Pedro Marques justificou a exclusão da aquisição de material novo para ajudar nos serviços Alfa Pendular e Intercidades: “A idade média dos Alfas é de 15 anos, que estão agora a receber uma renovação de meia-vida, que lhes vai dar mais 15 anos de utilização de qualidade”, referiu o ministro. “O dinheiro público tem de ser gerido com critério”, acrescentou.

Ainda no longo curso, o responsável lembrou que “há um trabalho em curso, com a Renfe” para o reforço da parceria entre CP e a empresa espanhola de comboios. O acordo entre as duas entidades prevê o teste de material elétrico para as linhas portuguesas.

Financiamento

O plano para a compra de novos comboios terá financiamento de fundos europeus e também de fundos nacionais. Na perspetiva mais conservadora, “cerca de dois terços do financiamento será através de fundos comunitários. O Fundo Ambiental vai assegurar aquilo que não tiver comparticipação da União Europeia”, explicou o também ministro do Planeamento. Teoricamente, acrescentou Pedro Marques, os fundos FEDER e Fundo de Coesão poderão atribuir uma taxa de comparticipação “entre 50% e 75%”.
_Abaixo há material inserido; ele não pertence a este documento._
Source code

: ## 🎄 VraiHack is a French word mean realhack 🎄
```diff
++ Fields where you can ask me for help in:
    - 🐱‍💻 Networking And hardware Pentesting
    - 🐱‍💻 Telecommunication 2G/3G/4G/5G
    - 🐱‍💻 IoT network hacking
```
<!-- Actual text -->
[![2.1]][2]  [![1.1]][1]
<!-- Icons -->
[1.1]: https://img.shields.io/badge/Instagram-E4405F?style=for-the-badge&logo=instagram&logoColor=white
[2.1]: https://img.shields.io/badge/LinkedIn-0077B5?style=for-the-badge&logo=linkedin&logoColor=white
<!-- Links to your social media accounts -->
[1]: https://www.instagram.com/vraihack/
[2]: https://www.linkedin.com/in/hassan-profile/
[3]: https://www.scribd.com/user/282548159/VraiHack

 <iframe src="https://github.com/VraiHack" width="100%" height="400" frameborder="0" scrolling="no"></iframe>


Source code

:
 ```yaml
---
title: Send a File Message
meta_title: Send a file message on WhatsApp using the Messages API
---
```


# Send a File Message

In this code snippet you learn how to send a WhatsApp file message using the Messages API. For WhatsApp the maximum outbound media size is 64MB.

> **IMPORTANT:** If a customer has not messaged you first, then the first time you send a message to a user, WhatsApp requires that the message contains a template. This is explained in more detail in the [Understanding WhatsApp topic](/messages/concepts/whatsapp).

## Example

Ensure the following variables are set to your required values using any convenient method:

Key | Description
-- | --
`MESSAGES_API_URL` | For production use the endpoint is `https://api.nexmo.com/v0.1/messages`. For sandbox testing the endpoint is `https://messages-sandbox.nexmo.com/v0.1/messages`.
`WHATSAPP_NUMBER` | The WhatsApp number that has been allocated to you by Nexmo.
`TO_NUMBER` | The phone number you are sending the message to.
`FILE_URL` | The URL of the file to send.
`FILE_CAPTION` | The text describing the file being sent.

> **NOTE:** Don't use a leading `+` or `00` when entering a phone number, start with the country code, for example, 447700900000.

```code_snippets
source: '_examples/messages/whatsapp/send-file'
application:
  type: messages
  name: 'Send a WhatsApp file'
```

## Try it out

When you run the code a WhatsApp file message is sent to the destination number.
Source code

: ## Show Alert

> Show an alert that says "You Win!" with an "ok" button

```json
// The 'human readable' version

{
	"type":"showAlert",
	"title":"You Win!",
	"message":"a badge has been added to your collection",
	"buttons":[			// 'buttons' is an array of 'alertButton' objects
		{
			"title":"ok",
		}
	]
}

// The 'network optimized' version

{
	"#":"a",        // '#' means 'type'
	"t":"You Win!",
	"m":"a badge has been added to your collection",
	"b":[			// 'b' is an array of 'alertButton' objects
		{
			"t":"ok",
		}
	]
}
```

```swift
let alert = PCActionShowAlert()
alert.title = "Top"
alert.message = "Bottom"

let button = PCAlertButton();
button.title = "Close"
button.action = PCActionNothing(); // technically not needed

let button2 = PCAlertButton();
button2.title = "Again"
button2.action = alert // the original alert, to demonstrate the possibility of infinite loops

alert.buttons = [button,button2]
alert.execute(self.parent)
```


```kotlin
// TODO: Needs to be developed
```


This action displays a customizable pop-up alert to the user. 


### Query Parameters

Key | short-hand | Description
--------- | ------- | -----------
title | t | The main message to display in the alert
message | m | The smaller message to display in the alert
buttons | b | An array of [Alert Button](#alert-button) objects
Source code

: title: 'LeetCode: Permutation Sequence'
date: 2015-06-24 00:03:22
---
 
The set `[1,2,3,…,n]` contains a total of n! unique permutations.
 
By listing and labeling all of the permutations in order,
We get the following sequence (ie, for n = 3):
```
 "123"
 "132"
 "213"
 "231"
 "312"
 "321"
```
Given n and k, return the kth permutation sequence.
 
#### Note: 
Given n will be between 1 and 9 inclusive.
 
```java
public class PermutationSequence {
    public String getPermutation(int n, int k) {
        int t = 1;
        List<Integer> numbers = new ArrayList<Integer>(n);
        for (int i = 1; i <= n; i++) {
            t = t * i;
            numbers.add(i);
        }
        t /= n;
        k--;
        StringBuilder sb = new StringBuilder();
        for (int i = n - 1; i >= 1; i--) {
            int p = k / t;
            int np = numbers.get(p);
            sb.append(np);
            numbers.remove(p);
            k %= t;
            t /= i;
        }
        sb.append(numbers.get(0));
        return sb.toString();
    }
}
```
Pedro Marques assegurou ainda que a CP vai voltar a receber indemnizações compensatórias, graças à assinatura de um novo contrato de obrigações de serviço público, até ao final de 2018. Ficou por responder, no entanto, se serão atribuídos os 90 milhões de euros de indemnizações compensatórias que o presidente da CP reclamou na terça-feira no Parlamento.